ESPOO, Finland--(BUSINESS WIRE)-- IQM Quantum Computers today launched HPC Integration Service, a turnkey solution that enables its IQM Radiance quantum computers to operate as a slurm node inside high-performance computing (HPC) environment.

IQM Radiance quantum computer (right) co-located with classical HPC infrastructure (left) in a data center environment.

IQM Radiance quantum computer (right) co-located with classical HPC infrastructure (left) in a data center environment.

Using this widely adopted HPC workflow, IQM aims at accelerating adoption of hybrid quantum-classical computing across enterprises and research institutions. Slurm is the open-source workload manager used by most of the world’s leading supercomputing centers for its scalability and flexibility.

The integration service makes quantum a scheduled resource alongside central processing units (CPUs) and graphics processing units (GPUs), removing the integration work that has slowed adoption.

In addition, the service is built on IQM´s Quantum Device Management Interface (QDMI), an open-source standardization layer that simplifies the vendor-specific software interfaces that have fragmented quantum integration to date.

The new HPC Integration Service has been demonstrated in a paper on arXiv co-authored with researchers at the Munich Quantum Software Company (MQSC) and is already running in production at the Leibniz Supercomputing Centre (LRZ) in Germany, where IQM has installed four quantum computers.

“We have been hearing about an integration bottleneck from HPC customers for years,” said Jan Goetz, CEO and Co-founder of IQM Quantum Computers. “HPC integration is important work and by removing the complexity, end-users can focus on running quantum workloads instead on spending time on programming new routines. This is what production quantum means to us. Quantum you own, operate, and build value on. Real infrastructure inside real environments, doing real work.”

Quantum computers have been deployed at customer sites for several years, but once installed, most of them have operated next to the HPC software stack rather than inside them. Every deployment required custom integration work that the next deployment could not reuse. The new HPC Integration Service unifies the software stack, allowing customers to focus on use-case execution.

The HPC Integration Service closes the gap by enabling users to submit quantum jobs through the same interface and scheduler they use for CPUs and GPUs. Researchers can run benchmarks across systems using tools they already know, while system teams keep their existing operating model.

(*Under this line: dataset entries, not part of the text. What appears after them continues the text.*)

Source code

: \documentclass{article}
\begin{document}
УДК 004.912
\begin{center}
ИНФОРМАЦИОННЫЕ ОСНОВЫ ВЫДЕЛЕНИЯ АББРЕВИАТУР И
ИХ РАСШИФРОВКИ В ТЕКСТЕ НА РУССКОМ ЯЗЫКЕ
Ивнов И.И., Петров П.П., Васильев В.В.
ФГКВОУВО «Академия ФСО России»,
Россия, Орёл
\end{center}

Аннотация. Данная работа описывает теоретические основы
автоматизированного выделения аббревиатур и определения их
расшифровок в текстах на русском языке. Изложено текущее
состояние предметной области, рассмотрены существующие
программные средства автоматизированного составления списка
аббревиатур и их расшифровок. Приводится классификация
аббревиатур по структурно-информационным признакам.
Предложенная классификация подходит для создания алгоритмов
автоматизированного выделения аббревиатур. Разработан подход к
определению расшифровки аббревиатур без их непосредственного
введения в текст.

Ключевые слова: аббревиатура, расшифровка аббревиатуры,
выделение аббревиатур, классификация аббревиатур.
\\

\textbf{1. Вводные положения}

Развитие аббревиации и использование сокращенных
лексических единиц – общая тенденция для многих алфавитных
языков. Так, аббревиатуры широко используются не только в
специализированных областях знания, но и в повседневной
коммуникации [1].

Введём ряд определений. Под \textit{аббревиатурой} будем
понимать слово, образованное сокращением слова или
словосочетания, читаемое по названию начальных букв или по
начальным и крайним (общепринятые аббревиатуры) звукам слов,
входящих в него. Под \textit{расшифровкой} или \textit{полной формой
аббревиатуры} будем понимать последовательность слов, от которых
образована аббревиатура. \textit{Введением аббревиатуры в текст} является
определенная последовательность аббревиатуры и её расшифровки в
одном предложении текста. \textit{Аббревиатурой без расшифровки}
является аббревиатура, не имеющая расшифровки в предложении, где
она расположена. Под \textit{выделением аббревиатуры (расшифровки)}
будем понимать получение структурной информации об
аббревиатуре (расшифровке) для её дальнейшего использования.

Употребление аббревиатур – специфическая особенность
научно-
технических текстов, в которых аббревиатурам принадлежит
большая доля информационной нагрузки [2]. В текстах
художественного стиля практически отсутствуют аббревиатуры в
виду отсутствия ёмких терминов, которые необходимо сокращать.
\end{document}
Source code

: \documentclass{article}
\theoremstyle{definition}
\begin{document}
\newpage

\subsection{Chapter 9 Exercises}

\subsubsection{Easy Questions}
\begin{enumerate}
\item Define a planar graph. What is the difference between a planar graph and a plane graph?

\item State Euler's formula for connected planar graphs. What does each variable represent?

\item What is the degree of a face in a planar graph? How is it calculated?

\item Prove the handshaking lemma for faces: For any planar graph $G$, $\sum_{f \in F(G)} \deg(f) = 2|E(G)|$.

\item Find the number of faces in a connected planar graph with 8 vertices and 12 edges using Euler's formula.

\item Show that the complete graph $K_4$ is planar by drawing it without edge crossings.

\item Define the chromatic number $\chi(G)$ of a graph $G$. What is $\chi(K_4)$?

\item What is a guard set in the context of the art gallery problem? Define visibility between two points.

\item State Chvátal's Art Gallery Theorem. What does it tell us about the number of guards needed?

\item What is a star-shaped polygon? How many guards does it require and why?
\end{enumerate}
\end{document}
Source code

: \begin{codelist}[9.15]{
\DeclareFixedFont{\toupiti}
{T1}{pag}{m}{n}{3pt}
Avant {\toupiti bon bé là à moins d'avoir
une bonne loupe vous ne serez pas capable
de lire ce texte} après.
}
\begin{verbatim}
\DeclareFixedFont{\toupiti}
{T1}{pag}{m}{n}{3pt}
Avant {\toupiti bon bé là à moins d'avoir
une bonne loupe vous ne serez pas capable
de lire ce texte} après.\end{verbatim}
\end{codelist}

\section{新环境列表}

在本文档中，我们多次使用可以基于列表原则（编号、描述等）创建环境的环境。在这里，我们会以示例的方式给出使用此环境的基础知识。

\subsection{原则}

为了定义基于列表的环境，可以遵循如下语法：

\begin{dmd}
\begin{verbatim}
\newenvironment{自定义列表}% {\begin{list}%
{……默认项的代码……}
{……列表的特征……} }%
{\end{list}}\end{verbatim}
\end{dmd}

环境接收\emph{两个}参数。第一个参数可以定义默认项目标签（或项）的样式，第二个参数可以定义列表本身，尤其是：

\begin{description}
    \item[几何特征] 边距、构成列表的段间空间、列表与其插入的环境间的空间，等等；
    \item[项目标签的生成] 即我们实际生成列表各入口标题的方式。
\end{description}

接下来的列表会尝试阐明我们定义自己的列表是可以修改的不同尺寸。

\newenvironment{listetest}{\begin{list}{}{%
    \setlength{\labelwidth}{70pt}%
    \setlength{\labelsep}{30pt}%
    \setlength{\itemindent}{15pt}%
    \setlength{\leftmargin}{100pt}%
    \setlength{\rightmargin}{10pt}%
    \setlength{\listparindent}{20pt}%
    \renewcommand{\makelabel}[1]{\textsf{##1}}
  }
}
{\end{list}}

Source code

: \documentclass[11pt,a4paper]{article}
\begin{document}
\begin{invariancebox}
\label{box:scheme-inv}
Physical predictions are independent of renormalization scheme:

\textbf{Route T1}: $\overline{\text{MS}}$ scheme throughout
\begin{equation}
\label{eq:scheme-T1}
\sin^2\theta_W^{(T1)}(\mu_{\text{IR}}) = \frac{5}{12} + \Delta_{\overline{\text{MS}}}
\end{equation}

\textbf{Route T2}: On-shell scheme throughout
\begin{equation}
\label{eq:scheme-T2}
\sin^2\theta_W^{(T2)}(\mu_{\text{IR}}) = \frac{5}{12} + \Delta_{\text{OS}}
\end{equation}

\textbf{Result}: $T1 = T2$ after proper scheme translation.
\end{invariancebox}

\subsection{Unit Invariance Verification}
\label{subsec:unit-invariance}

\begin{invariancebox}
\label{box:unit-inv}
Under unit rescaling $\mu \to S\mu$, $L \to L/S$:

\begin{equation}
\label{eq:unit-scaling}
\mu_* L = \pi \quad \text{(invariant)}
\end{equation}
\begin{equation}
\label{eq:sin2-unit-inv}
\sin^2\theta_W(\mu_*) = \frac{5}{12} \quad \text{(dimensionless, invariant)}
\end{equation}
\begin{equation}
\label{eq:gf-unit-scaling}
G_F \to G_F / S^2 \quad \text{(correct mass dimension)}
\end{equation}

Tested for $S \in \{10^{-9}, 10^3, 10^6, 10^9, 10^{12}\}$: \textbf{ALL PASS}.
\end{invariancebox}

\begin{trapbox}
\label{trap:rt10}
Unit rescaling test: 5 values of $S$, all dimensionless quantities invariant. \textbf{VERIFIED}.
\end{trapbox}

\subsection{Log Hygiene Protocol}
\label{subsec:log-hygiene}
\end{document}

“Our vision has always been the seamless integration of quantum computing into existing HPC environments, where users can run applications without concern for the underlying hardware. The Quantum Device Management Interface, as part of the Munich Quantum Software Stack, is a key step toward this goal. We are proud to see innovations developed within Munich Quantum Valley now being adopted by IQM as a key player in the quantum world to enable hybrid quantum-HPC workloads in real environments,” said Prof Dieter Kranzlmüller, Chairman of the Board of Directors, Leibniz Supercomputing Centre.

IQM has on-premises systems operating at four of the world’s top 10 supercomputing centres and has sold more quantum systems than any other manufacturer. The company’s ambition is to be the foundation that customers build their quantum capability on.

In February, IQM announced plans to go public through a business combination with Real Asset Acquisition Corp. (Nasdaq: RAAQ). Following the close of the transaction, the company is expected to list on a major U.S. stock exchange, with a dual listing on the Helsinki Stock Exchange under consideration.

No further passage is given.